[Dataset entries]
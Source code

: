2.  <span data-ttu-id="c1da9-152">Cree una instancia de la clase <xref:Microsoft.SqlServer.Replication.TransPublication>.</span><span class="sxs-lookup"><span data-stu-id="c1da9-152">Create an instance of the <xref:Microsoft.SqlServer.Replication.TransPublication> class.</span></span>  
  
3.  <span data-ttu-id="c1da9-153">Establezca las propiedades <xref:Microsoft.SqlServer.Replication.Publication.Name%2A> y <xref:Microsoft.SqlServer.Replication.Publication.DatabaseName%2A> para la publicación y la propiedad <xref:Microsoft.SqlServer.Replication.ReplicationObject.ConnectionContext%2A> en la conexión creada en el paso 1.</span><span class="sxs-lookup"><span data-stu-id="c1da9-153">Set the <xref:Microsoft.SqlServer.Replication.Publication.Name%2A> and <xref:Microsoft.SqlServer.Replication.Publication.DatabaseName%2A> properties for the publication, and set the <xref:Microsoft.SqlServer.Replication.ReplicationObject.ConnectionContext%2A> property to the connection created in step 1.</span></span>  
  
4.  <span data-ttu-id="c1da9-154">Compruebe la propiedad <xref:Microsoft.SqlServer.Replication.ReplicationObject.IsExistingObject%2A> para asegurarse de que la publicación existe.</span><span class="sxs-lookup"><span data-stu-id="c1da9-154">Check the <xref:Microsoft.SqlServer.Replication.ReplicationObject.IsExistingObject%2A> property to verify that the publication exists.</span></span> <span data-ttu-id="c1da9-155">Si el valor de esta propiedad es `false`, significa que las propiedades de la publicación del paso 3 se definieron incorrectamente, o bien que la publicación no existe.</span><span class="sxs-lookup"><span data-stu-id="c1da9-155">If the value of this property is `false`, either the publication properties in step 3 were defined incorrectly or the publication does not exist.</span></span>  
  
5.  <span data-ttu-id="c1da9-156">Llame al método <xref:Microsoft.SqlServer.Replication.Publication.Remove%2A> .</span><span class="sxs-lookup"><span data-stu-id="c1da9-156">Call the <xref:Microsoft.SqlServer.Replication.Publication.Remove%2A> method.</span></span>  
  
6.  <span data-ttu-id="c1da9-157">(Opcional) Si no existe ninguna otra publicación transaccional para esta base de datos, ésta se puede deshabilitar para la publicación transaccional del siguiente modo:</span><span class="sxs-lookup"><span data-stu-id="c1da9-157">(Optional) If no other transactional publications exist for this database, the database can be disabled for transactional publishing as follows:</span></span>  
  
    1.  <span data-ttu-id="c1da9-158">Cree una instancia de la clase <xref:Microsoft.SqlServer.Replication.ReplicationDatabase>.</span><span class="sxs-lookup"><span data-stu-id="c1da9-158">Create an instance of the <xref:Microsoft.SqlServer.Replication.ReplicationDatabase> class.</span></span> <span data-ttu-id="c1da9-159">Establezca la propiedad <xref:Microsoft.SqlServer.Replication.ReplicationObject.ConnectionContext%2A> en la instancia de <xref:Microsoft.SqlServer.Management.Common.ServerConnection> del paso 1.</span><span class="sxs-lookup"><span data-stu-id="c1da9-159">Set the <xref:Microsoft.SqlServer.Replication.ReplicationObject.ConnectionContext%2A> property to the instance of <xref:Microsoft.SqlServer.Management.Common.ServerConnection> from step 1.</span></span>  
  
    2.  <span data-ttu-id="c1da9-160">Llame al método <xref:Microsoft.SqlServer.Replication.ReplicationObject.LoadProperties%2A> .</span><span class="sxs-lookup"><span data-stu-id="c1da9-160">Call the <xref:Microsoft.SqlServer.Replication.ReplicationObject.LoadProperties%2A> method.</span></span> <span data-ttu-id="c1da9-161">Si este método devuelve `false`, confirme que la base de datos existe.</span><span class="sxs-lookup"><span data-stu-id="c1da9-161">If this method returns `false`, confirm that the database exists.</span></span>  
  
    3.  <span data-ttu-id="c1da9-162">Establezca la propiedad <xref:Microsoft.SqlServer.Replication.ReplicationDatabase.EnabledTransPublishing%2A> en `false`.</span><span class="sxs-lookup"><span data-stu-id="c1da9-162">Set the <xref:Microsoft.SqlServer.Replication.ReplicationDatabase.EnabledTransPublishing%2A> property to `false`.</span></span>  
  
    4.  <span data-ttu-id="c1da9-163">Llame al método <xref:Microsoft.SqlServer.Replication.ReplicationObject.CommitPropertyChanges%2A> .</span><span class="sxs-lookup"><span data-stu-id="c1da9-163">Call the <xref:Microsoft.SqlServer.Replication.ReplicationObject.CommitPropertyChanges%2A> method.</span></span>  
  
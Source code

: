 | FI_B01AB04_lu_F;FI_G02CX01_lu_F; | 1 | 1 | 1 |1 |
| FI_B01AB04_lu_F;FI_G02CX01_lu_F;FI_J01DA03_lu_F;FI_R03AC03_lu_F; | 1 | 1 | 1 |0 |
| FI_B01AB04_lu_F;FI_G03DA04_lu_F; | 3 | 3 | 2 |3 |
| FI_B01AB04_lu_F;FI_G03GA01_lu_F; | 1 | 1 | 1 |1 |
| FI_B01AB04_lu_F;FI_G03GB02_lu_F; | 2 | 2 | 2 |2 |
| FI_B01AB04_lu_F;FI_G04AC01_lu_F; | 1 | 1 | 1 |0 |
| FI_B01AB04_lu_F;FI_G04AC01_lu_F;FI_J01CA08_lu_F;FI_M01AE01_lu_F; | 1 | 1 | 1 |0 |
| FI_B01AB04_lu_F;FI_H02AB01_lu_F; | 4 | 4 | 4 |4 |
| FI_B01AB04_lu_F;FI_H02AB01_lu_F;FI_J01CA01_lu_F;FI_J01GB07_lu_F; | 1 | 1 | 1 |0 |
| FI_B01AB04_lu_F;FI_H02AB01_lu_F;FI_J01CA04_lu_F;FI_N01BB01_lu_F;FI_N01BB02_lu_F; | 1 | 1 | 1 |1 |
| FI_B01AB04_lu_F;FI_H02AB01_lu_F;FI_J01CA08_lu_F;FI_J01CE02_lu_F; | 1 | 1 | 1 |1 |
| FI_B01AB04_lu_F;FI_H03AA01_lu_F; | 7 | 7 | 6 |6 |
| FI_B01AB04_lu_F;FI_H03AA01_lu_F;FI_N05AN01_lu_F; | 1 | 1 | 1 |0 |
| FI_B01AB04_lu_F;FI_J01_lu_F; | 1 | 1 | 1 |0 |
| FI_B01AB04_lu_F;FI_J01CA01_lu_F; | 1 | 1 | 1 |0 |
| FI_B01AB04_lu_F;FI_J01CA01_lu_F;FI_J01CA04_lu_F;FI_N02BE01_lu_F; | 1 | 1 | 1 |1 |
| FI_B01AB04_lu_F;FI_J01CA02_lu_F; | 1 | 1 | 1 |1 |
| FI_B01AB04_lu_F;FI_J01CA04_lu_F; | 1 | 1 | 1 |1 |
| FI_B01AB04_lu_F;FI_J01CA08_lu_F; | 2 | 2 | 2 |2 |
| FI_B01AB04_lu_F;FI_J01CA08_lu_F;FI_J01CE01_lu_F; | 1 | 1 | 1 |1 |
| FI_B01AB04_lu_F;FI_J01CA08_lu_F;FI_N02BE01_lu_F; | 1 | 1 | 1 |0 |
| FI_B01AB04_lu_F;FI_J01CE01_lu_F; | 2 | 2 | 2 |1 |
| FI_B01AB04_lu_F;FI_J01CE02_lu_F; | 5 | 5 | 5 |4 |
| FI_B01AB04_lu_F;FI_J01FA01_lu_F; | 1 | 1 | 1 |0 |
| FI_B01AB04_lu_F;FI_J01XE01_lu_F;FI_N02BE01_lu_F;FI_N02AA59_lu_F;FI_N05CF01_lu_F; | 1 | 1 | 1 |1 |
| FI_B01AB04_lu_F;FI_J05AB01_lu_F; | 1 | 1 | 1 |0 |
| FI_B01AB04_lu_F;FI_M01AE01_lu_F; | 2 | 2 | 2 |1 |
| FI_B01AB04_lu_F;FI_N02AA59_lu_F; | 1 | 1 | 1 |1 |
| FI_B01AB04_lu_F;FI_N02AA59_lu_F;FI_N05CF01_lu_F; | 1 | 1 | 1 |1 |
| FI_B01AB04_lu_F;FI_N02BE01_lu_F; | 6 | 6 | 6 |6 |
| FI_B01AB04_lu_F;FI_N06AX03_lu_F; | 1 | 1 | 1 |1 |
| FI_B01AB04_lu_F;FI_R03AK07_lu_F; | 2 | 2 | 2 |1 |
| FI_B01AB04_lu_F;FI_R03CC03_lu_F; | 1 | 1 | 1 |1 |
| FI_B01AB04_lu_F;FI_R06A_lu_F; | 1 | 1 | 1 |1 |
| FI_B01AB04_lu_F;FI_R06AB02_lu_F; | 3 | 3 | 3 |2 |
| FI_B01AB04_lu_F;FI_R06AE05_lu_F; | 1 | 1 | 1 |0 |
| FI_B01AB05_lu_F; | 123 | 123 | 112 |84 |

> **What the exercise asks**
Copy out the range of lines above starting at the line with "FI_B01AB04_lu_F;FI_G03GA01_lu_F; | 1" and ending at the line with "FI_B01AB04_lu_F;FI_H02AB01_lu_F; | 4", exactly and including both.

> **Solution for this exercise**
| FI_B01AB04_lu_F;FI_G03GA01_lu_F; | 1 | 1 | 1 |1 |
| FI_B01AB04_lu_F;FI_G03GB02_lu_F; | 2 | 2 | 2 |2 |
| FI_B01AB04_lu_F;FI_G04AC01_lu_F; | 1 | 1 | 1 |0 |
| FI_B01AB04_lu_F;FI_G04AC01_lu_F;FI_J01CA08_lu_F;FI_M01AE01_lu_F; | 1 | 1 | 1 |0 |
| FI_B01AB04_lu_F;FI_H02AB01_lu_F; | 4 | 4 | 4 |4 |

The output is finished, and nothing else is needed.